### Work order
Go through the data and report how many lines include the word "true", giving only the number.

### Record extracts

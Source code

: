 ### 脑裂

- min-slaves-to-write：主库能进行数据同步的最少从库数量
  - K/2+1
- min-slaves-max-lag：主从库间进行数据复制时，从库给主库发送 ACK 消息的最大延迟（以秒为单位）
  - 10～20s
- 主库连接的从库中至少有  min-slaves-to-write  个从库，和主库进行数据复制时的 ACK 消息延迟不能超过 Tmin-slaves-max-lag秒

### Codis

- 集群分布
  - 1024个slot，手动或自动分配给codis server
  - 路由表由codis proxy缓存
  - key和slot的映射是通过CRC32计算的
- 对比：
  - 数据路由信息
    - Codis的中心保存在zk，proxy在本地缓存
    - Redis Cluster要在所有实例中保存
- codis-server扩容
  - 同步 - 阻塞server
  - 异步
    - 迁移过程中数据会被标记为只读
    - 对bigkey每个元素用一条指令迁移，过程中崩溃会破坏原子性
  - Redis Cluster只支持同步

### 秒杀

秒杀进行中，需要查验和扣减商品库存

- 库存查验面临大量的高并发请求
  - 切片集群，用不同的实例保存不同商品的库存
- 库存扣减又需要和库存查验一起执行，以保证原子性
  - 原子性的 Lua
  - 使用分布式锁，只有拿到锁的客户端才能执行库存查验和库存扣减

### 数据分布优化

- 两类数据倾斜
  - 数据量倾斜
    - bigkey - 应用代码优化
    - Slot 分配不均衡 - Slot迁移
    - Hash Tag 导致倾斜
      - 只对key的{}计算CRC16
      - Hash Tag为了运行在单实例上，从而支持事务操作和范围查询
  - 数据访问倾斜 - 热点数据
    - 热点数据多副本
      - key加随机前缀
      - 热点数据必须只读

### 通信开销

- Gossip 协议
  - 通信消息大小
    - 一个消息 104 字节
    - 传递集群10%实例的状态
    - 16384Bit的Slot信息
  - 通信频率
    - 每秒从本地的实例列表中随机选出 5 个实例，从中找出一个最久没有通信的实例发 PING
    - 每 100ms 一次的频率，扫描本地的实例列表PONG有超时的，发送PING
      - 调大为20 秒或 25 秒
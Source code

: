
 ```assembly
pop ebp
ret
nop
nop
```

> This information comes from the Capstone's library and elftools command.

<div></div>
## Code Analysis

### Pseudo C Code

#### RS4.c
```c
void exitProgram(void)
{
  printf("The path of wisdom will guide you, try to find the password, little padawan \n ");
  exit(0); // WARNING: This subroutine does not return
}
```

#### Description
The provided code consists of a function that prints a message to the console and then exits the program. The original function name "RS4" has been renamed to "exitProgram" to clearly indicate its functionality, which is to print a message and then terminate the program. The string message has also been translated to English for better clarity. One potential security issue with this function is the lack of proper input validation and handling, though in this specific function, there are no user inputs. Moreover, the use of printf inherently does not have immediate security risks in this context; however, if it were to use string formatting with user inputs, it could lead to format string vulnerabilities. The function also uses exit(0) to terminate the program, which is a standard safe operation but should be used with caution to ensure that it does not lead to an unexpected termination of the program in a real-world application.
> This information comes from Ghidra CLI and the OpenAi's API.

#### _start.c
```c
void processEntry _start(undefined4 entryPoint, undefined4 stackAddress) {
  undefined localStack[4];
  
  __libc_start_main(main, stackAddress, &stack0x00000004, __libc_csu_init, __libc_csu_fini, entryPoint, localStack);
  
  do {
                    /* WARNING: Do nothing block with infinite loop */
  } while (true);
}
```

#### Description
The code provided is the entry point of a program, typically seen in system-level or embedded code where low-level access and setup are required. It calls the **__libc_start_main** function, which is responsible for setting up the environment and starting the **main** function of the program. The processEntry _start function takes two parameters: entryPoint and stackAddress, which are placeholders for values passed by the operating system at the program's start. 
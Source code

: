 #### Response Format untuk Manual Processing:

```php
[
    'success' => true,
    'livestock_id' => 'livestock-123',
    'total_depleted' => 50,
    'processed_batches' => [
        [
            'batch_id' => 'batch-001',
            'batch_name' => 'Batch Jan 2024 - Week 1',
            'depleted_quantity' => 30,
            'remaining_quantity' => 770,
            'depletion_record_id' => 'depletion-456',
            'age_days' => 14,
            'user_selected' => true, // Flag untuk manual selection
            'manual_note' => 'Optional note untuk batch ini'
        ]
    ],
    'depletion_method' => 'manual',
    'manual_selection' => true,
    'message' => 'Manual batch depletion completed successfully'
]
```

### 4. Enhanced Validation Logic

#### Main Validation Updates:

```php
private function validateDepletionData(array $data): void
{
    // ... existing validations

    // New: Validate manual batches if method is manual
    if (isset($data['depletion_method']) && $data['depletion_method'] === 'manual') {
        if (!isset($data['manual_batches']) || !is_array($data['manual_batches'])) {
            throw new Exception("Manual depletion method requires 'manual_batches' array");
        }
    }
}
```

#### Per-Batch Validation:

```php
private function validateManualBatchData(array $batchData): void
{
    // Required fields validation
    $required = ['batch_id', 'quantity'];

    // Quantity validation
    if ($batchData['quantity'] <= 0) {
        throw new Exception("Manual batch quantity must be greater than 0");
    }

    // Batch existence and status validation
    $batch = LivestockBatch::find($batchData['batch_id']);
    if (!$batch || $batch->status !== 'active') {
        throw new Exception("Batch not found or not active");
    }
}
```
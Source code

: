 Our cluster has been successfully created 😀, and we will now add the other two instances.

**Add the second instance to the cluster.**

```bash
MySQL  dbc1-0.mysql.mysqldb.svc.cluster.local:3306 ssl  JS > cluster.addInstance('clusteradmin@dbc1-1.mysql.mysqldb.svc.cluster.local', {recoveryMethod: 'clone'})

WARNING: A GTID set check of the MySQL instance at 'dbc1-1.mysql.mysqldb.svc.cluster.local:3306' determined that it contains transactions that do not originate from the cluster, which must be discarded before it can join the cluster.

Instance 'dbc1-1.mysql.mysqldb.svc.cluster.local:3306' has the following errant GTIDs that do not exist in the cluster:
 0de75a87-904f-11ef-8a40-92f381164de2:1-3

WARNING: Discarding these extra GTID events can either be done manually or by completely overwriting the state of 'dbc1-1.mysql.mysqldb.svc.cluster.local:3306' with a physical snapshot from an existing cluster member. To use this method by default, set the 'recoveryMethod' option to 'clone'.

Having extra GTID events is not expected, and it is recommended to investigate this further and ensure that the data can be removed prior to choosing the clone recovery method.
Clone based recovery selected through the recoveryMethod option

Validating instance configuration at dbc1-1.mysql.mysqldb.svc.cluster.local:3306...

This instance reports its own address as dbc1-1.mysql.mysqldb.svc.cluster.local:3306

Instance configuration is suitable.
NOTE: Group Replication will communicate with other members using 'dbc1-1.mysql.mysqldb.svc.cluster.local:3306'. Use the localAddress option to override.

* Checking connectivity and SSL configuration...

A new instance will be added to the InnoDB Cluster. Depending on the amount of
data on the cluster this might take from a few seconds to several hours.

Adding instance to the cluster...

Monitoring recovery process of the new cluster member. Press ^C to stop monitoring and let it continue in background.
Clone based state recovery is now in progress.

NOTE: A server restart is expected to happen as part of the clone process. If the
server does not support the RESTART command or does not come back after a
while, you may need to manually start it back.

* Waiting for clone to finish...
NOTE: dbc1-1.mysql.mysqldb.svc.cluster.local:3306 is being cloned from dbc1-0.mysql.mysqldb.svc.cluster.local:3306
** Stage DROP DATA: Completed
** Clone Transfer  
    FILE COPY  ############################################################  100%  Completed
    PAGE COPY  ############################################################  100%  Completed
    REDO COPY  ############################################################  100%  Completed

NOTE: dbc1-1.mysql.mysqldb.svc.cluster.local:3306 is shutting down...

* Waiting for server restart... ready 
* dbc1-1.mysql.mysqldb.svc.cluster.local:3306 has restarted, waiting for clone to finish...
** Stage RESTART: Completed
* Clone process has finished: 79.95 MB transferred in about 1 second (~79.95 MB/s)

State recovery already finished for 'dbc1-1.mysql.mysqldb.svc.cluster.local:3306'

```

### Finished task
4